Exercise details »
Write every entry out again exactly, please, and skip the pictures.

(Data section begins)

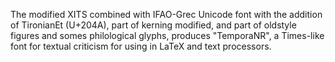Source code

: The modified XITS combined with IFAO-Grec Unicode font with the addition of TironianEt (U+204A), part of kerning modified, and part of oldstyle figures and somes philological glyphs, produces "TemporaNR", a Times-like font for textual criticism for using in LaTeX and text processors.
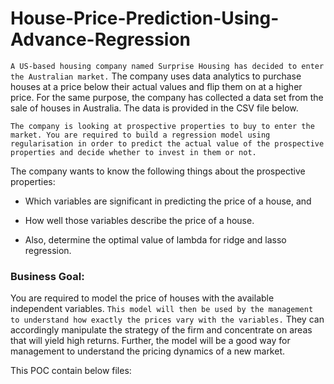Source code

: # House-Price-Prediction-Using-Advance-Regression

`A US-based housing company named Surprise Housing has decided to enter the Australian market.` The company uses data analytics to purchase houses at a price below their actual values and flip them on at a higher price. For the same purpose, the company has collected a data set from the sale of houses in Australia. The data is provided in the CSV file below.
 
`The company is looking at prospective properties to buy to enter the market. You are required to build a regression model using regularisation in order to predict the actual value of the prospective properties and decide whether to invest in them or not.`

The company wants to know the following things about the prospective properties:

- Which variables are significant in predicting the price of a house, and

- How well those variables describe the price of a house.
 
- Also, determine the optimal value of lambda for ridge and lasso regression.

 
### Business Goal:
 
You are required to model the price of houses with the available independent variables. `This model will then be used by the management to understand how exactly the prices vary with the variables.` They can accordingly manipulate the strategy of the firm and concentrate on areas that will yield high returns. Further, the model will be a good way for management to understand the pricing dynamics of a new market.


This POC contain below files:

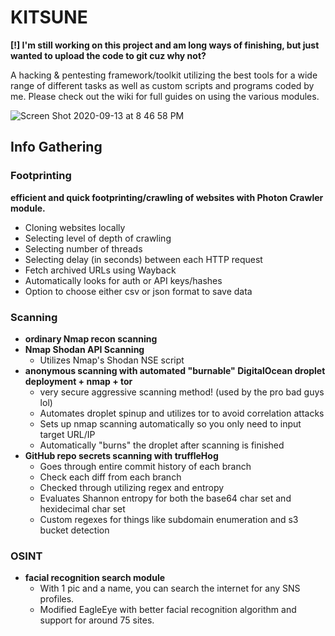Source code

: # KITSUNE

**[!] I'm still working on this project and am long ways of finishing, but just wanted to upload the code to git cuz why not?**


A hacking & pentesting framework/toolkit utilizing the best tools for a wide range of different tasks as well as custom scripts and programs coded by me.
Please check out the wiki for full guides on using the various modules.

![Screen Shot 2020-09-13 at 8 46 58 PM](https://user-images.githubusercontent.com/71098497/93033036-7619ef00-f602-11ea-99da-46baf7c34ac4.png)



## Info Gathering


### Footprinting
**efficient and quick footprinting/crawling of websites with Photon Crawler module.**
- Cloning websites locally
- Selecting level of depth of crawling
- Selecting number of threads
- Selecting delay (in seconds) between each HTTP request
- Fetch archived URLs using Wayback
- Automatically looks for auth or API keys/hashes
- Option to choose either csv or json format to save data



### Scanning
- **ordinary Nmap recon scanning** 
- **Nmap Shodan API Scanning**
  - Utilizes Nmap's Shodan NSE script 
- **anonymous scanning with automated "burnable" DigitalOcean droplet deployment + nmap + tor**
  - very secure aggressive scanning method! (used by the pro bad guys lol)
  - Automates droplet spinup and utilizes tor to avoid correlation attacks
  - Sets up nmap scanning automatically so you only need to input target URL/IP
  - Automatically "burns" the droplet after scanning is finished
- **GitHub repo secrets scanning with truffleHog**
  - Goes through entire commit history of each branch
  - Check each diff from each branch
  - Checked through utilizing regex and entropy
  - Evaluates Shannon entropy for both the base64 char set and hexidecimal char set
  - Custom regexes for things like subdomain enumeration and s3 bucket detection
  
  

### OSINT
- **facial recognition search module**
  - With 1 pic and a name, you can search the internet for any SNS profiles. 
  - Modified EagleEye with better facial recognition algorithm and support for around 75 sites.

(Data section ends)

Problem solution »
Source code

: The modified XITS combined with IFAO-Grec Unicode font with the addition of TironianEt (U+204A), part of kerning modified, and part of oldstyle figures and somes philological glyphs, produces "TemporaNR", a Times-like font for textual criticism for using in LaTeX and text processors.
Source code

: # House-Price-Prediction-Using-Advance-Regression

`A US-based housing company named Surprise Housing has decided to enter the Australian market.` The company uses data analytics to purchase houses at a price below their actual values and flip them on at a higher price. For the same purpose, the company has collected a data set from the sale of houses in Australia. The data is provided in the CSV file below.
 
`The company is looking at prospective properties to buy to enter the market. You are required to build a regression model using regularisation in order to predict the actual value of the prospective properties and decide whether to invest in them or not.`

The company wants to know the following things about the prospective properties:

- Which variables are significant in predicting the price of a house, and

- How well those variables describe the price of a house.
 
- Also, determine the optimal value of lambda for ridge and lasso regression.

 
### Business Goal:
 
You are required to model the price of houses with the available independent variables. `This model will then be used by the management to understand how exactly the prices vary with the variables.` They can accordingly manipulate the strategy of the firm and concentrate on areas that will yield high returns. Further, the model will be a good way for management to understand the pricing dynamics of a new market.


This POC contain below files:

Source code

: # KITSUNE

**[!] I'm still working on this project and am long ways of finishing, but just wanted to upload the code to git cuz why not?**


A hacking & pentesting framework/toolkit utilizing the best tools for a wide range of different tasks as well as custom scripts and programs coded by me.
Please check out the wiki for full guides on using the various modules.

![Screen Shot 2020-09-13 at 8 46 58 PM](https://user-images.githubusercontent.com/71098497/93033036-7619ef00-f602-11ea-99da-46baf7c34ac4.png)



## Info Gathering


### Footprinting
**efficient and quick footprinting/crawling of websites with Photon Crawler module.**
- Cloning websites locally
- Selecting level of depth of crawling
- Selecting number of threads
- Selecting delay (in seconds) between each HTTP request
- Fetch archived URLs using Wayback
- Automatically looks for auth or API keys/hashes
- Option to choose either csv or json format to save data



### Scanning
- **ordinary Nmap recon scanning** 
- **Nmap Shodan API Scanning**
  - Utilizes Nmap's Shodan NSE script 
- **anonymous scanning with automated "burnable" DigitalOcean droplet deployment + nmap + tor**
  - very secure aggressive scanning method! (used by the pro bad guys lol)
  - Automates droplet spinup and utilizes tor to avoid correlation attacks
  - Sets up nmap scanning automatically so you only need to input target URL/IP
  - Automatically "burns" the droplet after scanning is finished
- **GitHub repo secrets scanning with truffleHog**
  - Goes through entire commit history of each branch
  - Check each diff from each branch
  - Checked through utilizing regex and entropy
  - Evaluates Shannon entropy for both the base64 char set and hexidecimal char set
  - Custom regexes for things like subdomain enumeration and s3 bucket detection
  
  

### OSINT
- **facial recognition search module**
  - With 1 pic and a name, you can search the internet for any SNS profiles. 
  - Modified EagleEye with better facial recognition algorithm and support for around 75 sites.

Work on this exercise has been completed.